03-07-2017 05:09 AM
Hello, I would like some assistance in figuring this one out, it have been bugging me for weeks.
My environment.
Master and two media servers Windows 2012R2 running NBU 7.7.3
Client is Server 2000 running NBU client 6.5.4
What I have tried.
disabling TCP offload and upping the client timeout. I also tried creating a new policy and backing up just two folders and not the ALL_Local_Drives.
Attached is the bpbkar log from the client using logging 5.
Anything else needed to diagnose this let me know.
Thanks,
Scott
03-07-2017 05:20 AM - edited 03-07-2017 05:28 AM
Hello
Kindly run the below command from master to client.
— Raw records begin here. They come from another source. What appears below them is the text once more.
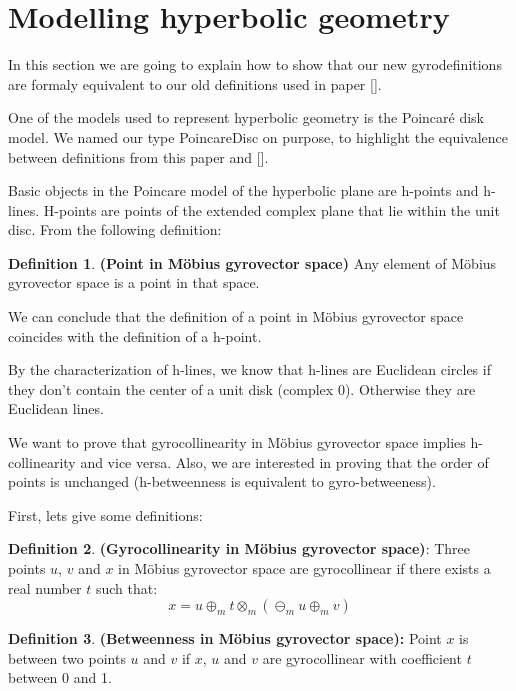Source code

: \documentclass[a4paper]{article}
\theoremstyle{definition}
\newtheorem{definition}{Definition}[section]
\begin{document}
\section{Modelling hyperbolic geometry}\label{sec:models}

In this section we are going to explain how to show that our new gyrodefinitions are formaly equivalent to our old definitions used in paper [].

One of the models used to represent hyperbolic geometry is the Poincar\'{e} disk model. We named our type PoincareDisc on purpose, to highlight the equivalence between definitions from this paper and [].

Basic objects in the Poincare model of the hyperbolic plane are h-points and h-lines. H-points are points of the extended complex plane that lie within the unit disc. From the following definition:
\begin{definition}\textbf{(Point in M\" obius gyrovector space)} Any element of M\" obius gyrovector space is a point in that space.
\end{definition}

We can conclude that the definition of a point in M\" obius gyrovector space coincides with the definition of a h-point.

By the characterization of h-lines, we know that h-lines are Euclidean circles if they don't contain the center of a unit disk (complex $0$). Otherwise they are Euclidean lines.

We want to prove that gyrocollinearity in M\" obius gyrovector space implies h-collinearity and vice versa. Also, we are interested in proving that the order of points is unchanged (h-betweenness is equivalent to gyro-betweeness).

First, lets give some definitions:

\begin{definition}\textbf{(Gyrocollinearity in M\" obius gyrovector space)}: Three points $u$, $v$ and $x$ in M\" obius gyrovector space are gyrocollinear if there exists a real number $t$ such that:
$$x = u\oplus_m t \otimes_m (\ominus_m u \oplus_m v)$$
\end{definition}

\begin{definition}\textbf{(Betweenness in M\" obius gyrovector space):} Point $x$ is between two points $u$ and $v$ if $x$, $u$ and $v$ are gyrocollinear with coefficient $t$ between 0 and 1.
\end{definition}
\end{document}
/usr/openv/netbackup/bin/admincmd/bptestbpcd -client <ClientName> -verbose
From Master
telnet <client name> 1556
telnet <client name> 13724
telnet <client name> 13782
There are lots of changes done from 6.5 to 7.7.x. The master server is on letest version so you may encounter
unpredictable errors.
Suggestion: Upgrade OS and NBU version client.
Thanks & Regards
03-07-2017 05:21 AM - edited 03-07-2017 05:26 AM
A 6.5.4 client on NBU 7.7.3 Master / Media is maybe not going to work too well ...
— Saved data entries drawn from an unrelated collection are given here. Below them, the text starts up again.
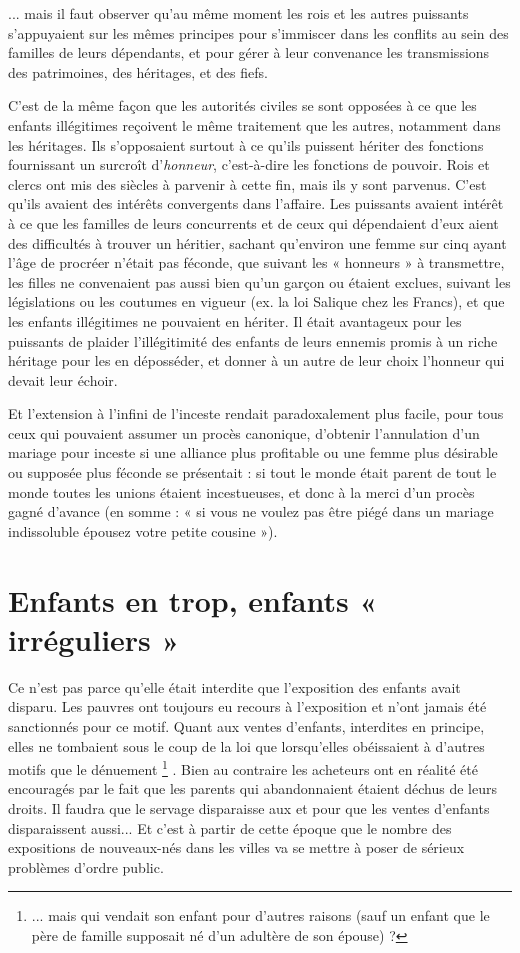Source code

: ... mais il faut observer qu'au même moment les rois et les autres puissants s'appuyaient sur les mêmes principes pour s'immiscer dans les conflits au sein des familles de leurs dépendants, et pour gérer à leur convenance les transmissions des patrimoines, des héritages, et des fiefs. 

 C'est de la même façon que les autorités civiles se sont opposées à ce que les enfants illégitimes reçoivent le même traitement que les autres, notamment dans les héritages. Ils s'opposaient surtout à ce qu'ils puissent hériter des fonctions fournissant un surcroît d'\emph{honneur}, c'est-à-dire les fonctions de pouvoir. Rois et clercs ont mis des siècles à parvenir à cette fin, mais ils y sont parvenus. C'est qu'ils avaient des intérêts convergents dans l'affaire. Les puissants avaient intérêt à ce que les familles de leurs concurrents et de ceux qui dépendaient d'eux aient des difficultés à trouver un héritier, sachant qu'environ une femme sur cinq ayant l'âge de procréer n'était pas féconde, que suivant les « honneurs » à transmettre, les filles ne convenaient pas aussi bien qu'un garçon ou étaient exclues, suivant les législations ou les coutumes en vigueur (ex. la loi Salique chez les Francs), et que les enfants illégitimes ne pouvaient en hériter. Il était avantageux pour les puissants de plaider l'illégitimité des enfants de leurs ennemis promis à un riche héritage pour les en déposséder, et donner à un autre de leur choix l'honneur qui devait leur échoir. 

 Et l'extension à l'infini de l'inceste rendait paradoxalement plus facile, pour tous ceux qui pouvaient assumer un procès canonique, d'obtenir l'annulation d'un mariage pour inceste si une alliance plus profitable ou une femme plus désirable ou supposée plus féconde se présentait : si tout le monde était parent de tout le monde toutes les unions étaient incestueuses, et donc à la merci d'un procès gagné d'avance (en somme : « si vous ne voulez pas être piégé dans un mariage indissoluble épousez votre petite cousine »). 


\section{Enfants en trop, enfants « irréguliers »}

 Ce n'est pas parce qu'elle était interdite que l'exposition des enfants avait disparu. Les pauvres ont toujours eu recours à l'exposition et n'ont jamais été sanctionnés pour ce motif. Quant aux ventes d'enfants, interdites en principe, elles ne tombaient sous le coup de la loi que lorsqu'elles obéissaient à d'autres motifs que le dénuement%
\footnote{... mais qui vendait son enfant pour d'autres raisons (sauf un enfant que le père de famille supposait né d'un adultère de son épouse) ?}%
. Bien au contraire les acheteurs ont en réalité été encouragés par le fait que les parents qui abandonnaient étaient déchus de leurs droits. Il faudra que le servage disparaisse aux  et  pour que les ventes d'enfants disparaissent aussi... Et c'est à partir de cette époque que le nombre des expositions de nouveaux-nés dans les villes va se mettre à poser de sérieux problèmes d'ordre public.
Status 24 is 'connection just breaks' having previous been established.
In my experience, you are pretty much wasting your time with NBU logs. Useful for seeing when the connection breaks, but not why, because NBU has no way of knowing.
Suggest using wireshark on both ends to see what is going on - anything else is trial and error. You need to find someone who is experienced with reading through wireshark outputs though. I have a nagging feeling that such a hugh difference in versions may be a part of the issue.
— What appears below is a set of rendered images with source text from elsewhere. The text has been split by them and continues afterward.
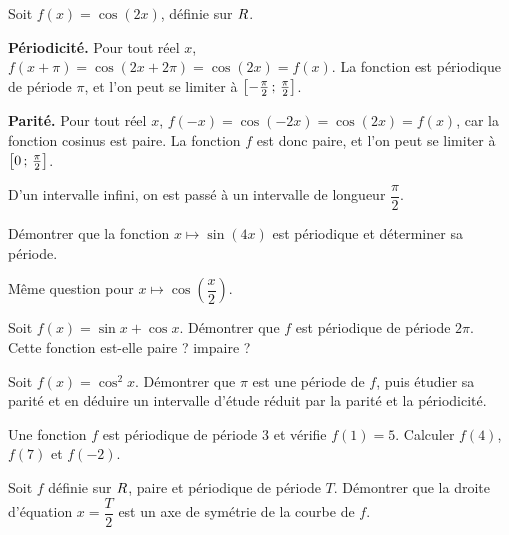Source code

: \begin{exemple}
Soit $f(x) = \cos(2x)$, définie sur $\R$.

\textbf{Périodicité.} Pour tout réel $x$, $f(x + \pi) = \cos(2x + 2\pi)
= \cos(2x) = f(x)$. La fonction est périodique de période $\pi$, et l'on
peut se limiter à $\intervalle{-\frac{\pi}{2}}{\frac{\pi}{2}}$.

\textbf{Parité.} Pour tout réel $x$, $f(-x) = \cos(-2x) = \cos(2x) = f(x)$,
car la fonction cosinus est paire. La fonction $f$ est donc paire, et l'on
peut se limiter à $\intervalle{0}{\frac{\pi}{2}}$.

D'un intervalle infini, on est passé à un intervalle de longueur
$\dfrac{\pi}{2}$.
\end{exemple}

\begin{entrainement}
\exo\label{t11s-c01-e24} Démontrer que la fonction $x \mapsto \sin(4x)$ est périodique et
déterminer sa période.

\exo\label{t11s-c01-e25} Même question pour $x \mapsto \cos\!\left(\dfrac{x}{2}\right)$.

\exo\label{t11s-c01-e26} Soit $f(x) = \sin x + \cos x$. Démontrer que $f$ est périodique de
période $2\pi$. Cette fonction est-elle paire ? impaire ?

\exo\label{t11s-c01-e27} Soit $f(x) = \cos^{2} x$. Démontrer que $\pi$ est une période de $f$,
puis étudier sa parité et en déduire un intervalle d'étude réduit par la parité et la périodicité.

\exo\label{t11s-c01-e28} Une fonction $f$ est périodique de période $3$ et vérifie $f(1) = 5$.
Calculer $f(4)$, $f(7)$ et $f(-2)$.

\exo\label{t11s-c01-e29} Soit $f$ définie sur $\R$, paire et périodique de période $T$.
Démontrer que la droite d'équation $x = \dfrac{T}{2}$ est un axe de symétrie
de la courbe de $f$.
\end{entrainement}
I'll wait for Marianne to come along and tell you it's not supported ...
03-07-2017 05:30 AM - edited 03-07-2017 05:31 AM
Results
bptestbpcd -client kocsoldev02 -verbose
1 1 1
172.16.4.71:63591 -> 172.16.4.91:13724
172.16.4.71:63594 -> 172.16.4.91:13724
PEER_NAME = kocbkup02.supreme.com
HOST_NAME = KOCSOLDEV02
CLIENT_NAME = KOCSOLDEV02
VERSION = 0x06540000
PLATFORM = nt
PATCH_VERSION = 6.5.4.0
SERVER_PATCH_VERSION = 6.5.4.0
MASTER_SERVER = kocbkup02
EMM_SERVER = kocbkup02
NB_MACHINE_TYPE = CLIENT
172.16.4.71:63601 -> 172.16.4.91:13724
Yes it would be ideal to upgrade both but not practical right now.
Thanks,
Scott
BTW all three telnet commands worked.
03-07-2017 05:33 AM
It's odd because it used to work after the NBU upgrade from 7.5.0.7 and then something happened. I will ask my network guys if they can sniff it.
Thanks,
Scott
03-07-2017 05:46 AM
Know there was some issues with the VSP system used by Netbackup for Windows 2000.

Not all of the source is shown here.